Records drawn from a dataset
+++++

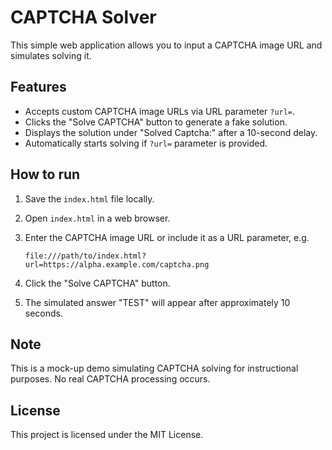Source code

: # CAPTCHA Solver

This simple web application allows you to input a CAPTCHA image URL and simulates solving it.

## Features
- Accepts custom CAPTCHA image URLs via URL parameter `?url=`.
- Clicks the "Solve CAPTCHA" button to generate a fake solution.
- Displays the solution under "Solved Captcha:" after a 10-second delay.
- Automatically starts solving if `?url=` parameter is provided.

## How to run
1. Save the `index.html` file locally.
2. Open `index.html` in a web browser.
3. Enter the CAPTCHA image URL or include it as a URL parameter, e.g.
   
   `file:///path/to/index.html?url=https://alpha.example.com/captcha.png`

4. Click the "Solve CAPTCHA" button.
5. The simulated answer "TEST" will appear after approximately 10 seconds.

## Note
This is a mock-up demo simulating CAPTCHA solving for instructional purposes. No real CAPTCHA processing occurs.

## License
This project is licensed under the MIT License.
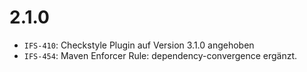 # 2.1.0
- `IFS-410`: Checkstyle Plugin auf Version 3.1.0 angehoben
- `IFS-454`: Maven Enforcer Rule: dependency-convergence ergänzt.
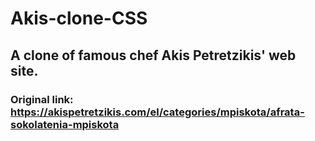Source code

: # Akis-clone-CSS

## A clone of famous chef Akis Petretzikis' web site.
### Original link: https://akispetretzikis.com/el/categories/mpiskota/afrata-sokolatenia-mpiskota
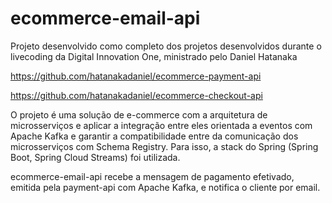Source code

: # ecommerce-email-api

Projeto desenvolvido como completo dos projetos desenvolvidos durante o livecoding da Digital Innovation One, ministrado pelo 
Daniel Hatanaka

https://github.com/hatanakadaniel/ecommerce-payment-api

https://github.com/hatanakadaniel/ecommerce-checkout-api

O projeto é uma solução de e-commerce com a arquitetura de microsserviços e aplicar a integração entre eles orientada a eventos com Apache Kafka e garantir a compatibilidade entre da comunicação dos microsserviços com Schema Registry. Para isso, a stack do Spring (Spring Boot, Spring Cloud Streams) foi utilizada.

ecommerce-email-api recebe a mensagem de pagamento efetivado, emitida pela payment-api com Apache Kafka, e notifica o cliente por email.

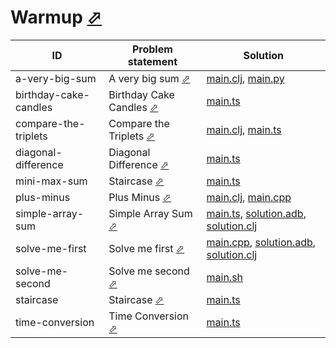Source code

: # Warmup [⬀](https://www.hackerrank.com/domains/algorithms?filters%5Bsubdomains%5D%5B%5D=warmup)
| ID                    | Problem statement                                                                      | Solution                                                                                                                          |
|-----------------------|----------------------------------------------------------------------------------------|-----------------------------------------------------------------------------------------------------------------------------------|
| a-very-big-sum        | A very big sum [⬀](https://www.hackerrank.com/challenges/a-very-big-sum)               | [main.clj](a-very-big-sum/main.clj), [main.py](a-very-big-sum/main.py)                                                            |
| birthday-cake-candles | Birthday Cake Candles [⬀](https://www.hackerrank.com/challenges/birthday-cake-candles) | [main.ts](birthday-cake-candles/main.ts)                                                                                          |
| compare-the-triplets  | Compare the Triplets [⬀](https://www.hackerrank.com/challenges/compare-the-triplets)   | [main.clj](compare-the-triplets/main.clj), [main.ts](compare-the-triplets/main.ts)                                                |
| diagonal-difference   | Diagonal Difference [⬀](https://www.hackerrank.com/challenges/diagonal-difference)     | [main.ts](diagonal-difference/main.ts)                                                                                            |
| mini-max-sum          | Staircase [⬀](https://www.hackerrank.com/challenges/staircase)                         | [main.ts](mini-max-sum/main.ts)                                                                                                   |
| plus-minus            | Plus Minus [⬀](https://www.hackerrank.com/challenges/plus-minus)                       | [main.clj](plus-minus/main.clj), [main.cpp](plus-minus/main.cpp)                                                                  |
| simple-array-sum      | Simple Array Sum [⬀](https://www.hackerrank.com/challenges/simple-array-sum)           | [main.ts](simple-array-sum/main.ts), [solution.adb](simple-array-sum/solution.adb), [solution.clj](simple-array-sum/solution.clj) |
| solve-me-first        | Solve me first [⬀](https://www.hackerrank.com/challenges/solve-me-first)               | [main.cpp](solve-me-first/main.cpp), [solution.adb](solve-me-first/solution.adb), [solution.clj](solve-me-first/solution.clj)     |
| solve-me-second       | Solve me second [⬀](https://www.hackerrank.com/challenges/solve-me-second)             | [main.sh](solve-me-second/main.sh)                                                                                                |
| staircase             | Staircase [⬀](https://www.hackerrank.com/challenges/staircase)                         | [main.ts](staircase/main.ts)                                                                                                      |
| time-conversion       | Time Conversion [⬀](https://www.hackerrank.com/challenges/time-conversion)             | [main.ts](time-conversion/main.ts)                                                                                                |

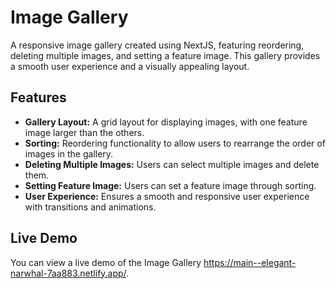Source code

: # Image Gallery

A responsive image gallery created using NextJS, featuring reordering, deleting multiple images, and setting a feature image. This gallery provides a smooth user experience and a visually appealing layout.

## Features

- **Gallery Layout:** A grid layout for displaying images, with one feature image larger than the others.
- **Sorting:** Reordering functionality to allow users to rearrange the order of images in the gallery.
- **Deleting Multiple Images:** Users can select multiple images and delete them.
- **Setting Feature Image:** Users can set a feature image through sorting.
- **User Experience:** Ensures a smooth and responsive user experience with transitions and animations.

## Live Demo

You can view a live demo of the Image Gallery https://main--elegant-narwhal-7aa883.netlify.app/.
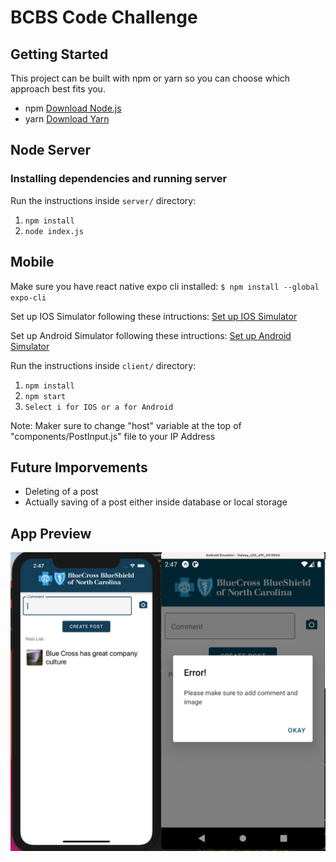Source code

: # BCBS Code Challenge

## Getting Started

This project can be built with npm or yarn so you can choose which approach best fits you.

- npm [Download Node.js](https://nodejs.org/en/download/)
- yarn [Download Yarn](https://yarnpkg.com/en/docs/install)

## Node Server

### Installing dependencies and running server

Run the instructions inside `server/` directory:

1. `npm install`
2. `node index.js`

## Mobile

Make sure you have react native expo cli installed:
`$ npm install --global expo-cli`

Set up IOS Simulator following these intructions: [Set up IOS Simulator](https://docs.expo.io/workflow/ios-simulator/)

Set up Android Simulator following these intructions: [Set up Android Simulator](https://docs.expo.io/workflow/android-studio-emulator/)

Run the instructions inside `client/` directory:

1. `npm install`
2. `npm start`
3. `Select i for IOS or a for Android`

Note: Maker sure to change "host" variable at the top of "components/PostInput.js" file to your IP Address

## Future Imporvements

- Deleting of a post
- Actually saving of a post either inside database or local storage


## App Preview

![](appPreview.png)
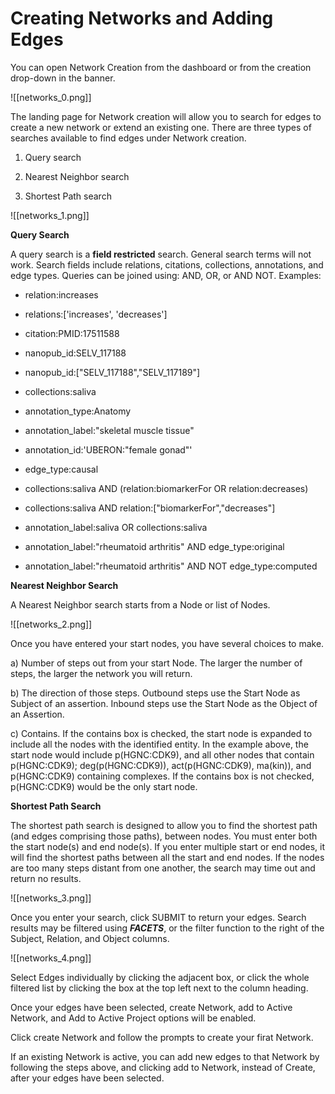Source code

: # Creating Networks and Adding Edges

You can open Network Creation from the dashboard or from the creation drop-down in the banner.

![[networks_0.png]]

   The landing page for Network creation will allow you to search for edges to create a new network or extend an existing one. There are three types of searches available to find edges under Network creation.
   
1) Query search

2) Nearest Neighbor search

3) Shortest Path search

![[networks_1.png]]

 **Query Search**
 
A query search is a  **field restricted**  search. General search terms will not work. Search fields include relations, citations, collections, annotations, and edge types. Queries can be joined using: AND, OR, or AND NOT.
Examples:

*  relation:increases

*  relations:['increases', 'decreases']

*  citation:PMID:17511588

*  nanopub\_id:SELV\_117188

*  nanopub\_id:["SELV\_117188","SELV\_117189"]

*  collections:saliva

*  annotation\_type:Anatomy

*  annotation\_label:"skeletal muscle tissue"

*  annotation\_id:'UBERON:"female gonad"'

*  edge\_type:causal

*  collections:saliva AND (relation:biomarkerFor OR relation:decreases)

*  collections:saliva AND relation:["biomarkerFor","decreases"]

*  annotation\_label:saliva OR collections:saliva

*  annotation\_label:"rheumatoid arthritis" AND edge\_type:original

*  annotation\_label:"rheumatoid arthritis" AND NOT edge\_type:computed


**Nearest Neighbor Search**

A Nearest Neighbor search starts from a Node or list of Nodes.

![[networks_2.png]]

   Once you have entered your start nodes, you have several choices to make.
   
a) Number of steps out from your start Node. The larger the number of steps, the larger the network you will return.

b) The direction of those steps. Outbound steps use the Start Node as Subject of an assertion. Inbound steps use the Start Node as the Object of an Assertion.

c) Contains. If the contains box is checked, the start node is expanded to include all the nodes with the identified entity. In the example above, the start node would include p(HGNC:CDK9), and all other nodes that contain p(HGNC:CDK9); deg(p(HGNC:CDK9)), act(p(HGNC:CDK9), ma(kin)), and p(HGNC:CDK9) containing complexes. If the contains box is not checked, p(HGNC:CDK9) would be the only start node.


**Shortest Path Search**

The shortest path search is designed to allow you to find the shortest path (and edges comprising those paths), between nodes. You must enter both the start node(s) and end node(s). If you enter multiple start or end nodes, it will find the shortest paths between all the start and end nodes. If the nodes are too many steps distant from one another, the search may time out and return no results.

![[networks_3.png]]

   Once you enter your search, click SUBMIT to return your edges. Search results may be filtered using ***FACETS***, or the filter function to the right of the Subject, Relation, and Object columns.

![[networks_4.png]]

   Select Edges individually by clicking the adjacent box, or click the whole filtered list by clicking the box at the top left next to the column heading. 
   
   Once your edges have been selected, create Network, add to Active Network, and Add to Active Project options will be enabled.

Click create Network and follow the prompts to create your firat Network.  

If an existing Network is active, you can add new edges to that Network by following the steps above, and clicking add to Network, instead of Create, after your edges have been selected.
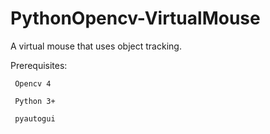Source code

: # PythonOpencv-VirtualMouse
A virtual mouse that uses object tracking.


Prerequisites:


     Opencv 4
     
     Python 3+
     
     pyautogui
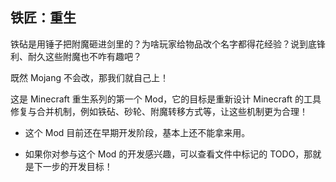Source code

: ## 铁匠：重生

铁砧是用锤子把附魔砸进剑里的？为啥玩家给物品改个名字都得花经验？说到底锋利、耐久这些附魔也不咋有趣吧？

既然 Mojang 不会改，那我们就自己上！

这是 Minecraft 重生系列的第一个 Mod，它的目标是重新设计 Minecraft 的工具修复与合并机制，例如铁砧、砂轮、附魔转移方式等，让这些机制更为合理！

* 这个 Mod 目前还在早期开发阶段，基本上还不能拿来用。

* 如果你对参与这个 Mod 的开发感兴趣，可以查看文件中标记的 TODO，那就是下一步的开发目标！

+++++

- What you need to do -
Whenever a line in the entries holds the word "Note", copy that line.

- Solved exercise -
## Note
Note: Maker sure to change "host" variable at the top of "components/PostInput.js" file to your IP Address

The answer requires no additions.